Samstag, 12. Januar 2019

Mit Sanftmut dem Hass begegnen! - Steven Fuite (Belgien)

Steven Fuite (Belgien)
"Die Welt verhärtet sich! Das spüren wir auf verschiedenen Ebenen bis dahin, dass mit Fake-News Politik gemacht wird und Menschen polarisiert. Als Kirche  leben wir mit unserem HERRN der Kirche. Er ist der HERR der Sanftmütigkeit. Als Kirche, die ihm folgt sind wir Kirche seines Wortes. Wir haben den Auftrag mit sanftmütigen Worten Hass in der Welt einzuhegen. Da sind wir in Europa als Kirchen insgesamt gefordert!" das sagt Kirchenpräsident Steven Fuite aus der Vereinigten Protestantischen Kirche Belgiens (VPKB) auf der Tagung der norddeutschen GAW-Hauptgruppen im ostfriesischen Aurich. "Wir sind als VPKB eine offene Kirche mit einem progressiven Blick auf die Welt.
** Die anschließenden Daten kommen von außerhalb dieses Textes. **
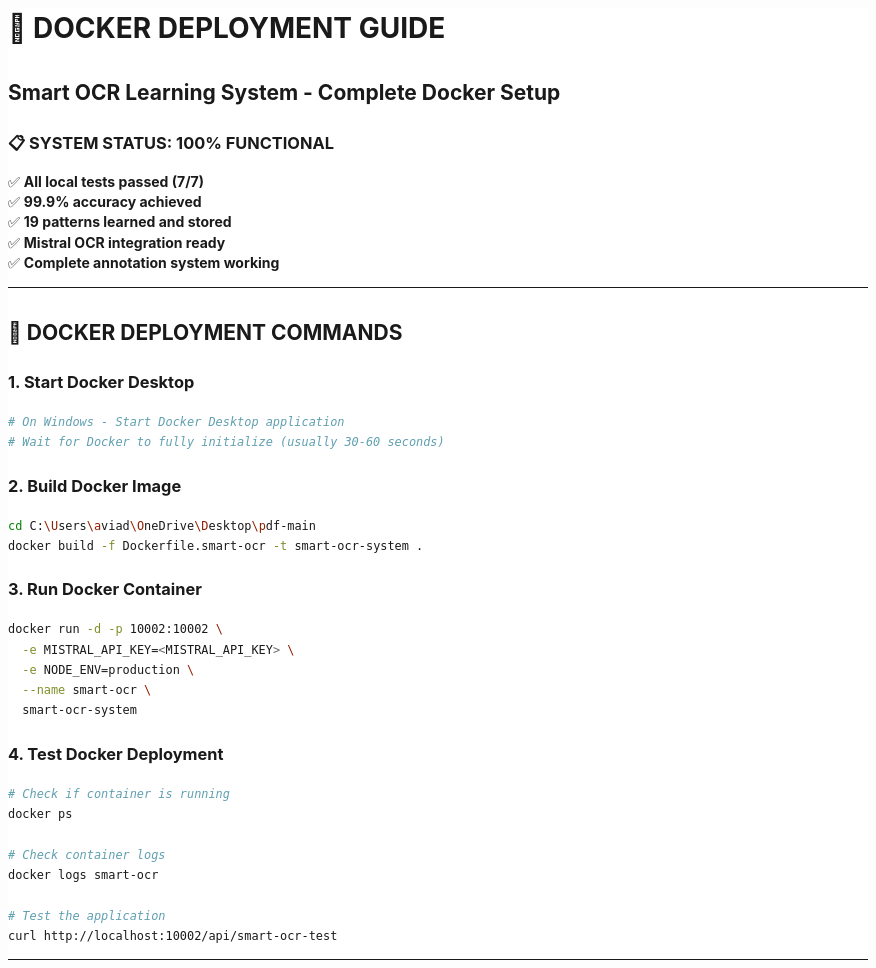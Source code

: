 # 🐳 **DOCKER DEPLOYMENT GUIDE**
## Smart OCR Learning System - Complete Docker Setup

### 📋 **SYSTEM STATUS: 100% FUNCTIONAL**

✅ **All local tests passed (7/7)**  
✅ **99.9% accuracy achieved**  
✅ **19 patterns learned and stored**  
✅ **Mistral OCR integration ready**  
✅ **Complete annotation system working**

---

## 🚀 **DOCKER DEPLOYMENT COMMANDS**

### **1. Start Docker Desktop**
```bash
# On Windows - Start Docker Desktop application
# Wait for Docker to fully initialize (usually 30-60 seconds)
```

### **2. Build Docker Image**
```bash
cd C:\Users\aviad\OneDrive\Desktop\pdf-main
docker build -f Dockerfile.smart-ocr -t smart-ocr-system .
```

### **3. Run Docker Container**
```bash
docker run -d -p 10002:10002 \
  -e MISTRAL_API_KEY=<MISTRAL_API_KEY> \
  -e NODE_ENV=production \
  --name smart-ocr \
  smart-ocr-system
```

### **4. Test Docker Deployment**
```bash
# Check if container is running
docker ps

# Check container logs
docker logs smart-ocr

# Test the application
curl http://localhost:10002/api/smart-ocr-test
```

---
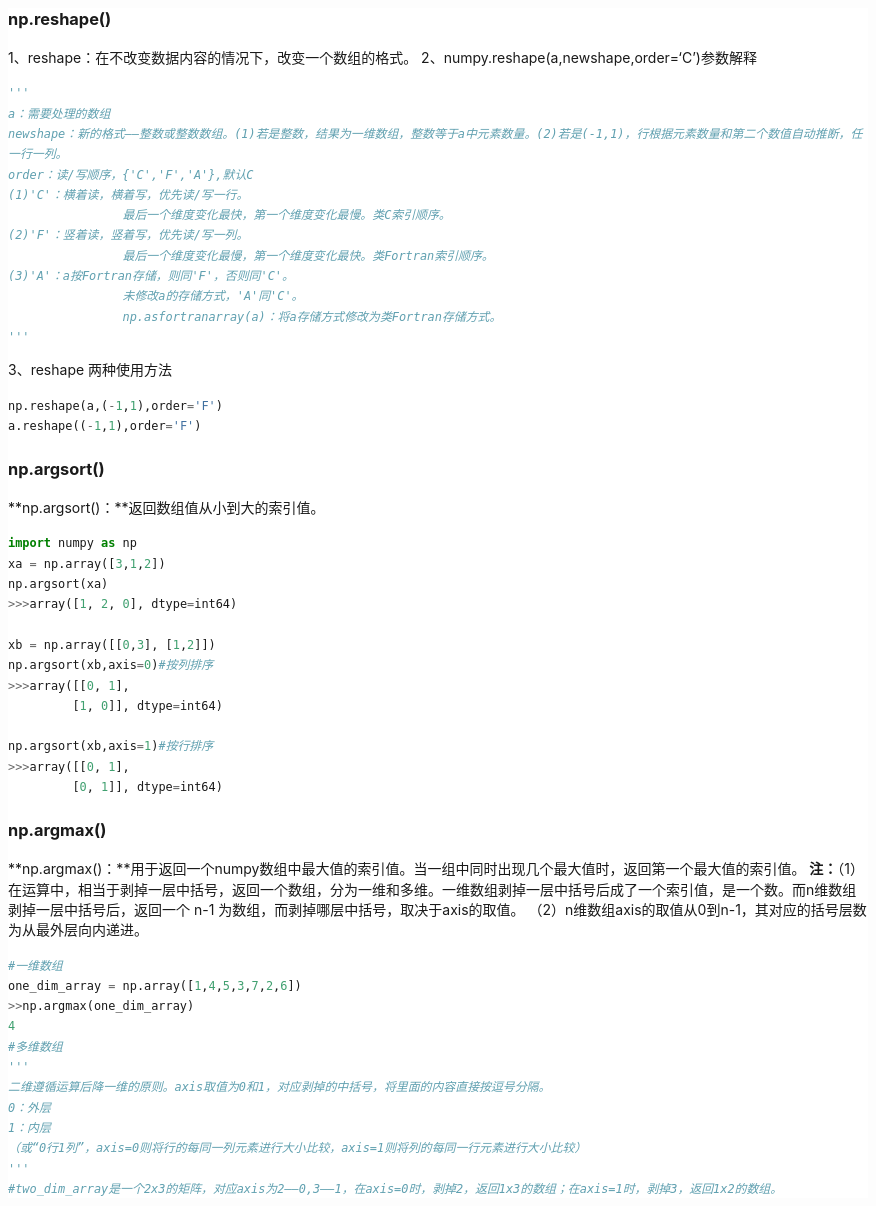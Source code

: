 ### np.reshape()

1、reshape：在不改变数据内容的情况下，改变一个数组的格式。
2、numpy.reshape(a,newshape,order=‘C’)参数解释

```python
'''
a：需要处理的数组
newshape：新的格式——整数或整数数组。(1)若是整数，结果为一维数组，整数等于a中元素数量。(2)若是(-1,1)，行根据元素数量和第二个数值自动推断，任一行一列。
order：读/写顺序，{'C','F','A'},默认C
(1)'C'：横着读，横着写，优先读/写一行。
				最后一个维度变化最快，第一个维度变化最慢。类C索引顺序。
(2)'F'：竖着读，竖着写，优先读/写一列。
				最后一个维度变化最慢，第一个维度变化最快。类Fortran索引顺序。
(3)'A'：a按Fortran存储，则同'F'，否则同'C'。
				未修改a的存储方式，'A'同'C'。
				np.asfortranarray(a)：将a存储方式修改为类Fortran存储方式。
'''
```

3、reshape 两种使用方法

```python
np.reshape(a,(-1,1),order='F')
a.reshape((-1,1),order='F')
```

### np.argsort()

**np.argsort()：**返回数组值从小到大的索引值。

```python
import numpy as np
xa = np.array([3,1,2])
np.argsort(xa)
>>>array([1, 2, 0], dtype=int64)

xb = np.array([[0,3], [1,2]])
np.argsort(xb,axis=0)#按列排序
>>>array([[0, 1],
       	 [1, 0]], dtype=int64)

np.argsort(xb,axis=1)#按行排序
>>>array([[0, 1],
       	 [0, 1]], dtype=int64)
```

### np.argmax()

**np.argmax()：**用于返回一个numpy数组中最大值的索引值。当一组中同时出现几个最大值时，返回第一个最大值的索引值。
**注：**（1）在运算中，相当于剥掉一层中括号，返回一个数组，分为一维和多维。一维数组剥掉一层中括号后成了一个索引值，是一个数。而n维数组剥掉一层中括号后，返回一个 n-1 为数组，而剥掉哪层中括号，取决于axis的取值。
		（2）n维数组axis的取值从0到n-1，其对应的括号层数为从最外层向内递进。

```python
#一维数组
one_dim_array = np.array([1,4,5,3,7,2,6])
>>np.argmax(one_dim_array)
4
#多维数组
'''
二维遵循运算后降一维的原则。axis取值为0和1，对应剥掉的中括号，将里面的内容直接按逗号分隔。
0：外层
1：内层
（或“0行1列”，axis=0则将行的每同一列元素进行大小比较，axis=1则将列的每同一行元素进行大小比较）
'''
#two_dim_array是一个2x3的矩阵，对应axis为2——0,3——1，在axis=0时，剥掉2，返回1x3的数组；在axis=1时，剥掉3，返回1x2的数组。
```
Es gibt in Belgien keine andere Kirche, die ähnlich offen und vielfältig ist. In allen ethischen Fragestellungen wie z.B. Homosexualität, Abtreibungsfragen und Sterbebegleitung wird das deutlich. Damit haben wir ein Angebot für die Gesellschaft. Wer sehr konservative Antworten sucht, der hat in Belgien eine große Auswahl an Kirchen. Eine Alternative zu uns gibt es im kirchlichen Kontext nicht. Das macht uns manchmal in Belgien einsam. Aber so verstehen wir unseren Auftrag aus der reformatorischen Tradition: die von Gott angebotene Vielfalt zu umarmen und willkommen zu heißen! Das ist ein Ausdruck der Offenheit unserer Kirche in der Gesellschaft."

Belgien ist zu 75 % katholisch. Religiöse Minderheiten sind 8 % Muslime, 3 % Evangelische und Protestanten (das ist die VPKB mit 1%), Orthodoxe und Juden. 59 % der Bevölkerung sind niederländische Flamen, 40 % französischsprachige Wallonen und 1 % Deutsche.

Ca. 75.000 Gemeindeglieder in 110 Gemeinden hat die VPKB. Davon gibt es 70 wallonische, 35 flämische, drei deutsch- und zwei englischsprachige Gemeinden mit 85 Pfarrerinnen/Pfarrern. Dazu kommen einige Spezialpfarrämter. Die Kirche hat eine 180-jährige Tradition.

Steven Fuite ergänzt dann: "Unsere Kirche selbst wächst nicht. Das bedrückt oft die Gemeinden und Pfarrer*innen, weil sie Dinge aufgeben müssen. Da stellt sich für uns als Kirchenleitung die Frage, wie wir ermutigen können, frei zu werden von Lasten - innerlich und äußerlich. Manche Verantwortliche fragen sich bei uns: Was machen wir falsch, wenn das Evangelium doch so schön ist? Machen wir zu wenig? - Der HERR aber verlangt nicht von uns, dass wir immer mehr machen. Wir müssen uns fragen, was wir verändern müssen, wenn es nicht mehr so wie früher geht. Das Reich Gottes liegt nämlich vor uns und nicht hinter uns! Es geht darum, hinter die selbst errichteten Mauern zu schauen, nach neuen Perspektiven, Chancen und Herausforderungen zu suchen und im Vertrauen auf Gott ein neues Abenteuer als Kirche zu wagen!"

Und er schließt damit, dass die Kirche eine Kirche in unserer Zeit sein will, um darin dem Evangelium Raum zu geben.